[Stored records]
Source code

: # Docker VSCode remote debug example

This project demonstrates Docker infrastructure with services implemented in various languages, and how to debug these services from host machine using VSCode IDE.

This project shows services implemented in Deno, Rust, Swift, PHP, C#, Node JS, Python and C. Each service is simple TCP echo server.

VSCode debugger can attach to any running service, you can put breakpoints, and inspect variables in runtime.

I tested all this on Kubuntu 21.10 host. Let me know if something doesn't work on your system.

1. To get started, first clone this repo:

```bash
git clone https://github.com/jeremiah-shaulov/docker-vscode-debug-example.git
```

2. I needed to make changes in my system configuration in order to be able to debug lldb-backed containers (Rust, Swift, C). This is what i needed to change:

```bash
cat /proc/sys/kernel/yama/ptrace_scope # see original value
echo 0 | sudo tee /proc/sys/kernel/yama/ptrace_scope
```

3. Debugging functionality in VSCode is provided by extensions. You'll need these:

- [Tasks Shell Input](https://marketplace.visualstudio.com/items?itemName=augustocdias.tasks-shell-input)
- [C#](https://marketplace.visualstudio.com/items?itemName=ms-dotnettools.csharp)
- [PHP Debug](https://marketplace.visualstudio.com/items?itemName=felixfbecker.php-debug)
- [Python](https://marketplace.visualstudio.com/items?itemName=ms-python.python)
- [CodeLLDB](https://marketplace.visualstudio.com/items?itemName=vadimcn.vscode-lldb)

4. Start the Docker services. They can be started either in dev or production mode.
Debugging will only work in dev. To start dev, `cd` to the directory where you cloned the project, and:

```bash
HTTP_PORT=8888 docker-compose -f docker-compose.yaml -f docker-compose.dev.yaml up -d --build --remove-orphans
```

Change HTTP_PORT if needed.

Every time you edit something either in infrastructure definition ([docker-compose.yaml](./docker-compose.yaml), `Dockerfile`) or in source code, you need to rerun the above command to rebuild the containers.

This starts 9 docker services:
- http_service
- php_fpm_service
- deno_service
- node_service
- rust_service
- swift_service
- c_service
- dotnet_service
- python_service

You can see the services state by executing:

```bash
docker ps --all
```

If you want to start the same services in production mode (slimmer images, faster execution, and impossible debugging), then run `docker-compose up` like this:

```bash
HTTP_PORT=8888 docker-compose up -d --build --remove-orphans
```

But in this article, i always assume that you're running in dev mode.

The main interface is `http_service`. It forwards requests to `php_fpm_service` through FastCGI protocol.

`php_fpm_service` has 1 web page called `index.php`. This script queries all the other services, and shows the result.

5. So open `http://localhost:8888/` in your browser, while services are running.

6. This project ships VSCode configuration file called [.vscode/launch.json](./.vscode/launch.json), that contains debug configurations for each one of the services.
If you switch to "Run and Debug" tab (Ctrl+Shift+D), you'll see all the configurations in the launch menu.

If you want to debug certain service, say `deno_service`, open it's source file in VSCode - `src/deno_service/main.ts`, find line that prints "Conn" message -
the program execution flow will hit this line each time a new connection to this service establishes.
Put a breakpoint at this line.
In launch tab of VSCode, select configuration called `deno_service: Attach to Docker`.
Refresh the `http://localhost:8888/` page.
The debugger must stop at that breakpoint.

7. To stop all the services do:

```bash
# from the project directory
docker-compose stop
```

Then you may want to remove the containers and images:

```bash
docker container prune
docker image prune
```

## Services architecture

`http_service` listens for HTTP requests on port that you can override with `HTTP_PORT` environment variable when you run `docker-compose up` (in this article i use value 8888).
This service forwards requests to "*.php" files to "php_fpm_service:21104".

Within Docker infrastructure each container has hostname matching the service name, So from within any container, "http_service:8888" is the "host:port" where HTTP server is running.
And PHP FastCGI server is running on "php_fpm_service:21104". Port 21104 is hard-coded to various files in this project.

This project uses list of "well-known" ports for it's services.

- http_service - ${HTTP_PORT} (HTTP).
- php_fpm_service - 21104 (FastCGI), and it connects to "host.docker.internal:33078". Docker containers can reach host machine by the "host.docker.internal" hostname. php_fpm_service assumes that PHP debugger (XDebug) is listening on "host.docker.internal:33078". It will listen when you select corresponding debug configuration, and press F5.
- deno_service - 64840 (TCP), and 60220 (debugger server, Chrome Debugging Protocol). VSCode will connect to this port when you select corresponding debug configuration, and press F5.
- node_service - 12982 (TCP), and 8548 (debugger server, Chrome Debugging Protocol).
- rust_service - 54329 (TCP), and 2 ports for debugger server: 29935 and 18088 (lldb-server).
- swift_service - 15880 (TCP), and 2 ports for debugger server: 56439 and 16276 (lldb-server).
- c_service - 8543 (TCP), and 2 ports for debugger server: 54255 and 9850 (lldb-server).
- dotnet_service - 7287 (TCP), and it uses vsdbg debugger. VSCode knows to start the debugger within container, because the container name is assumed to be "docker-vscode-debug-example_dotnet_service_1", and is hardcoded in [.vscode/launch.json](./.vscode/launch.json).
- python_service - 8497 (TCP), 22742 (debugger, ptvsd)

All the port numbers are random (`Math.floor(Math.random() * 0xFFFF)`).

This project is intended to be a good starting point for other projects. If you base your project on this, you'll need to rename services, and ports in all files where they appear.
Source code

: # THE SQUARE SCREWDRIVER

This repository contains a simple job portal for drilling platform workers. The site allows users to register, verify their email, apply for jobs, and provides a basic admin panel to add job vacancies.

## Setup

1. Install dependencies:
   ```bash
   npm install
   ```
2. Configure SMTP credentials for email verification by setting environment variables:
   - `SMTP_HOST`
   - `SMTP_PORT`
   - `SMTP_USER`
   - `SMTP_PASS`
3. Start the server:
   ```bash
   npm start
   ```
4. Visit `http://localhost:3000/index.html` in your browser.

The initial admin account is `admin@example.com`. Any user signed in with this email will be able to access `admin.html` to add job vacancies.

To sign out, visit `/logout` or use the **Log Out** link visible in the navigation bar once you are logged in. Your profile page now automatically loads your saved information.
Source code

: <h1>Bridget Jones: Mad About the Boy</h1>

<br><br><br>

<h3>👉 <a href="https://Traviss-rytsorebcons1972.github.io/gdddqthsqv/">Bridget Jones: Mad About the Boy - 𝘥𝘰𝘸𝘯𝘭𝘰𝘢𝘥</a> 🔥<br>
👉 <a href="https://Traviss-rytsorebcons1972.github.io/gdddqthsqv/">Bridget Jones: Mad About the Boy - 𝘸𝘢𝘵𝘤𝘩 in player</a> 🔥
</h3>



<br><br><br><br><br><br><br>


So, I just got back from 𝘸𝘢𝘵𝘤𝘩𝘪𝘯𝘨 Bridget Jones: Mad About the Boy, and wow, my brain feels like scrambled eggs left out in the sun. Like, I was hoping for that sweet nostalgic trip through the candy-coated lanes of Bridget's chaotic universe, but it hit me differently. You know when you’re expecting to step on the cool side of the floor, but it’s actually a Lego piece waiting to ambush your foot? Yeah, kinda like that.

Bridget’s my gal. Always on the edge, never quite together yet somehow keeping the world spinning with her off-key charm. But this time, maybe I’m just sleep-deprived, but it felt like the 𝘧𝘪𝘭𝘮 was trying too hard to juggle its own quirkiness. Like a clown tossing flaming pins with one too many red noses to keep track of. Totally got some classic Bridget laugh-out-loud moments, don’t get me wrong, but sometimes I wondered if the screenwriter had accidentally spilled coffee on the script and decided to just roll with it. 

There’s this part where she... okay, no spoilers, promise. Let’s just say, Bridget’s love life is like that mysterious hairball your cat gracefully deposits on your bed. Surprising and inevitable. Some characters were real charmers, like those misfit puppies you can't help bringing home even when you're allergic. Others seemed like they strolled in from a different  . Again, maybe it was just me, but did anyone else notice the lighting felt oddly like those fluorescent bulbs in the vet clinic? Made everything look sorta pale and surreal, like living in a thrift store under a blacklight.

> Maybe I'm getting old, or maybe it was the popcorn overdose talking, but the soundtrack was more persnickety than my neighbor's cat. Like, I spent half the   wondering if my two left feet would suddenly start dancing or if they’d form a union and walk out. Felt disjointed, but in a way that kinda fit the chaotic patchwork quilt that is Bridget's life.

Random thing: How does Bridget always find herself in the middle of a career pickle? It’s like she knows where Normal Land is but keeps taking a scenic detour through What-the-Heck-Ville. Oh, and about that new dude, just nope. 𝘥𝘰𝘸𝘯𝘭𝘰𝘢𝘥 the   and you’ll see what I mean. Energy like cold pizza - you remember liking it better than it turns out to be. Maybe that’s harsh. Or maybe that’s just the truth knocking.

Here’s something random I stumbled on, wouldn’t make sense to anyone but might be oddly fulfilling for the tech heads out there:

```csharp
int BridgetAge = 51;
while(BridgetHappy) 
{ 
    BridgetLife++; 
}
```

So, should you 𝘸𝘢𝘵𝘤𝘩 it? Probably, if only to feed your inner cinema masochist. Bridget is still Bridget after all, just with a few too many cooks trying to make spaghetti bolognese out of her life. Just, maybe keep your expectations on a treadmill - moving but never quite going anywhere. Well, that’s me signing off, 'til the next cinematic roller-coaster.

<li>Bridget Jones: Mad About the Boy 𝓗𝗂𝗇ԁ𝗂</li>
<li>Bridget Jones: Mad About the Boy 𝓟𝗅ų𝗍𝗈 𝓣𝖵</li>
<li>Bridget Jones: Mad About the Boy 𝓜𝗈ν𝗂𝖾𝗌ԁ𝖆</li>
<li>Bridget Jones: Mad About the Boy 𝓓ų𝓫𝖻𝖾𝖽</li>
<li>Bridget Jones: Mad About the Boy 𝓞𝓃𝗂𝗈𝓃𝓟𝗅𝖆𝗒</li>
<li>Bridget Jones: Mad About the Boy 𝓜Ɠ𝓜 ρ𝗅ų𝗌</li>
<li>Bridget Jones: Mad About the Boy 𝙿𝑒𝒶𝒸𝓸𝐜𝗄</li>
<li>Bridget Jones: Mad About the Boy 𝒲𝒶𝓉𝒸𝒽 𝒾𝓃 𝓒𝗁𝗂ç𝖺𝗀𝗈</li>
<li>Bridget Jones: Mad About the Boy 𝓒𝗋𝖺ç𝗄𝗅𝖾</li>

**WHAT YOU WILL DO**
Looking through the entries, count the lines that hold the word "json" and state that count alone.

**RESULT OF THIS EXERCISE**
2